TeraCopy is a file transfer utility focused on data integrity, transfer reliability and the ability to pause and resume transfers. It dynamically adjusts buffers to reduce seek times and provides asynchronous copying to reduce overall transfer time between two storage media.

== History ==
In 2007, Ionut Ilascu from Softpedia.com commended the utility on its ability for its error recovery functionality and concluded "TeraCopy is a lot faster than Windows Explorer on XP is, but only with proper defragmentation. On Vista, it moves a tad slower even if defragmentation of the disk has been performed."

In 2009 Jason Fitzpatrick from Lifehacker praised the usability by stating "It doesn't overwhelm you with a plethora of settings or options" and also called it "just advanced enough." Subsequently, Lifehacker visitors voted TeraCopy by a large margin as the best Windows file copier out of four other contestants.
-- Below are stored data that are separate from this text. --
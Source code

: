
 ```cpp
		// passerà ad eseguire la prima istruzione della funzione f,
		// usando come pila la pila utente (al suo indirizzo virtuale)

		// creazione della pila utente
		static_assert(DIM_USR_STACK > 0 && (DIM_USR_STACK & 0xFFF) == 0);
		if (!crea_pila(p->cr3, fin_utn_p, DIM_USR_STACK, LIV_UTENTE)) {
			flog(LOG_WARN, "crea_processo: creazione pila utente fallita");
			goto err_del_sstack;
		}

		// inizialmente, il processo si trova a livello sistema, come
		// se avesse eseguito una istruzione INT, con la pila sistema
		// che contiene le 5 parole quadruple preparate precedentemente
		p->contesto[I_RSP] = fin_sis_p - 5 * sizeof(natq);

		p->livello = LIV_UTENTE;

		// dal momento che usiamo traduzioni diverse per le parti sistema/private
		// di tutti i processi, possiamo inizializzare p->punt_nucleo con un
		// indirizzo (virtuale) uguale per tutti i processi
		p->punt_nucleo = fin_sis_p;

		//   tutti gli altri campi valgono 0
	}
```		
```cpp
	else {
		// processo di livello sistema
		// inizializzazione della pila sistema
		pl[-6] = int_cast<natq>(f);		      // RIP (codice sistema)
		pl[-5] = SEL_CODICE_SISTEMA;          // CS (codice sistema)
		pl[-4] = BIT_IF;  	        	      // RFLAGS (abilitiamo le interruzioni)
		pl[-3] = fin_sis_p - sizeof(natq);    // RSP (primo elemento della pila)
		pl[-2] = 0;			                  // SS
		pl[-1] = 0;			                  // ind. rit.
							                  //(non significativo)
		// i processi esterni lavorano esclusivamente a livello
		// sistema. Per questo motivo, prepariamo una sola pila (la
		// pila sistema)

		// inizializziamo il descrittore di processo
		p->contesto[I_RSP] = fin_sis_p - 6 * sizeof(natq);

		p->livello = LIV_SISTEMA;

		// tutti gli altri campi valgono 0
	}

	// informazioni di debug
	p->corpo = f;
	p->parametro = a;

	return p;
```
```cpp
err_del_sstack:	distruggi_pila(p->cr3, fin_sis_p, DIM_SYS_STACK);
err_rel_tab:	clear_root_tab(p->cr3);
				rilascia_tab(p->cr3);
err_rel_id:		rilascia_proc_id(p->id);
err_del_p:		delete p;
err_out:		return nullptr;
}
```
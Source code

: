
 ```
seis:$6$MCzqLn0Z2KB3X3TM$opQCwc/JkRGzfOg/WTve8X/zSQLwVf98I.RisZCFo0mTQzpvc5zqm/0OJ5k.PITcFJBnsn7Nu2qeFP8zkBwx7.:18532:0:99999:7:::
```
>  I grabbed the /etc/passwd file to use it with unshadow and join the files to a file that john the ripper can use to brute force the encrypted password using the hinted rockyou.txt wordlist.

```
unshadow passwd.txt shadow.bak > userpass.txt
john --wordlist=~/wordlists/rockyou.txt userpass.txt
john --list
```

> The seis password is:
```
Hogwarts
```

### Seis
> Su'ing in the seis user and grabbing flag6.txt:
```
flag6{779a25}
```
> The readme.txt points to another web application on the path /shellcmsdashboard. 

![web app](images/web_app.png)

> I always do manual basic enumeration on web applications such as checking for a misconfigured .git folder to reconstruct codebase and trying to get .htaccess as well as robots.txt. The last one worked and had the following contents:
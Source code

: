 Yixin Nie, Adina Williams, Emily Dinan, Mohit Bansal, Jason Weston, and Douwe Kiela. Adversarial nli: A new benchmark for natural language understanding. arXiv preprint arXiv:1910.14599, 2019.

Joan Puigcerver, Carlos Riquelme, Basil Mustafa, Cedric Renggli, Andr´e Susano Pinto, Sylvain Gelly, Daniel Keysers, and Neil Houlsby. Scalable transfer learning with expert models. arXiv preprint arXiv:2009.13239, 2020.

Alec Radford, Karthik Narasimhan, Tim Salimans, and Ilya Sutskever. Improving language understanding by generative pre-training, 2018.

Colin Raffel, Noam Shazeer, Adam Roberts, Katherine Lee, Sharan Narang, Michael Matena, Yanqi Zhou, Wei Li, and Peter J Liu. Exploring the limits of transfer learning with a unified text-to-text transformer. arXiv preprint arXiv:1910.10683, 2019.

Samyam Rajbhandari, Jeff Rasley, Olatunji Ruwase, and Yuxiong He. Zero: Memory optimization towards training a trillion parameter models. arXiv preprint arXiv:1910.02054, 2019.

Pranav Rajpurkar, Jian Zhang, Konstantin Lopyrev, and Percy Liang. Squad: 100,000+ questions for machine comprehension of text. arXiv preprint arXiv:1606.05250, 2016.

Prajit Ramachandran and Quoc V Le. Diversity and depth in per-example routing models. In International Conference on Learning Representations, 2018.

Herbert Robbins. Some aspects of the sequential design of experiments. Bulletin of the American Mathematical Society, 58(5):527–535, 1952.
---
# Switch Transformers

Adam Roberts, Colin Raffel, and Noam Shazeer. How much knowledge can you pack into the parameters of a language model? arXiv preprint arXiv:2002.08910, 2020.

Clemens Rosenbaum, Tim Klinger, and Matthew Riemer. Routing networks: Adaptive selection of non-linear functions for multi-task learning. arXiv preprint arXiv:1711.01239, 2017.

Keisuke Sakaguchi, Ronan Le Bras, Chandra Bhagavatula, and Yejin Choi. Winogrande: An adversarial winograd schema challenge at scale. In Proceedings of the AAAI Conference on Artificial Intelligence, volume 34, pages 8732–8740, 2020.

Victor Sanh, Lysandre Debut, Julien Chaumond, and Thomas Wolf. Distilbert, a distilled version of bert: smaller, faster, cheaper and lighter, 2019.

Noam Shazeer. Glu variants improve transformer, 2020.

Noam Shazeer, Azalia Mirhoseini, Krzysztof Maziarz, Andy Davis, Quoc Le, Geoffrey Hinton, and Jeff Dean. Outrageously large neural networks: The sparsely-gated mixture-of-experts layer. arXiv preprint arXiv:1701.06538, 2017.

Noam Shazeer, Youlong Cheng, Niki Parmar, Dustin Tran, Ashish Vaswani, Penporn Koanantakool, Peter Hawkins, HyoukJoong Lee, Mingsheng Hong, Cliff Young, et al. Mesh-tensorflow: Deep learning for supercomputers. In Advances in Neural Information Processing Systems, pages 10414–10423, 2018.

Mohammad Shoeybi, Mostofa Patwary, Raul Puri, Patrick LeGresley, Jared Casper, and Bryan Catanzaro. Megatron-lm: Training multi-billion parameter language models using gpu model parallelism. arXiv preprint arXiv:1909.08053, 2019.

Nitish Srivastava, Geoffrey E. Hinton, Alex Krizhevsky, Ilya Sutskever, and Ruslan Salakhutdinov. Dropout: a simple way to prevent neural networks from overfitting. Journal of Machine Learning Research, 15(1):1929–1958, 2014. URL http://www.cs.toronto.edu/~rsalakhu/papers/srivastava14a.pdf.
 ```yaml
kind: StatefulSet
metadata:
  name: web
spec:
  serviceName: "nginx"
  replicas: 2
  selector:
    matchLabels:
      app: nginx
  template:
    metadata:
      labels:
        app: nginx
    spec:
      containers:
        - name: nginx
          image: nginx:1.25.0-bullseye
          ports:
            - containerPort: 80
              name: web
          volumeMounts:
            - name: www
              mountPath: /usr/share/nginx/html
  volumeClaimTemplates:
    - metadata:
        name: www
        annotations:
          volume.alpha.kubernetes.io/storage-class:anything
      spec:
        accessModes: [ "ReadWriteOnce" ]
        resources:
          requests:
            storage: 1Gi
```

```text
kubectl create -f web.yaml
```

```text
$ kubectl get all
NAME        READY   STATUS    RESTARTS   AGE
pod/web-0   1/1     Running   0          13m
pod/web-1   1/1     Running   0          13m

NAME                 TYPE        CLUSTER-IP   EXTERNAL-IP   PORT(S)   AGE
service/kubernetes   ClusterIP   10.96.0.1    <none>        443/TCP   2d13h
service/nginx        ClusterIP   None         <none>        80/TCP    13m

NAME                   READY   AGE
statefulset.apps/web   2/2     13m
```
In a 2010 review, CNET called it a "nifty piece of freeware" and recommended it for all Windows users.

== Description ==
In case of a transfer error, the utility re-tries multiple times. Eventually, it skips the file and continues processing other files. TeraCopy shows failed file transfers and allows the user to retry failed operations. Since feedback about a failed transfer is limited to simply "Skipped", a user may struggle to fix the problem. With more detailed information (i.e. file name too long) the user might be able to better recover.

The utility is designed to run as an application or integrated in Windows Explorer to replace its copy and move functions. The author asserts that it has full Unicode support.

The utility is licensed as freemium. A basic edition is offered as freeware that is restricted to a non-commercial environment. TeraCopy Pro, a shareware version of the utility, adds additional features such as a list of favorite folders for copy destination and the ability to modify the copy queue.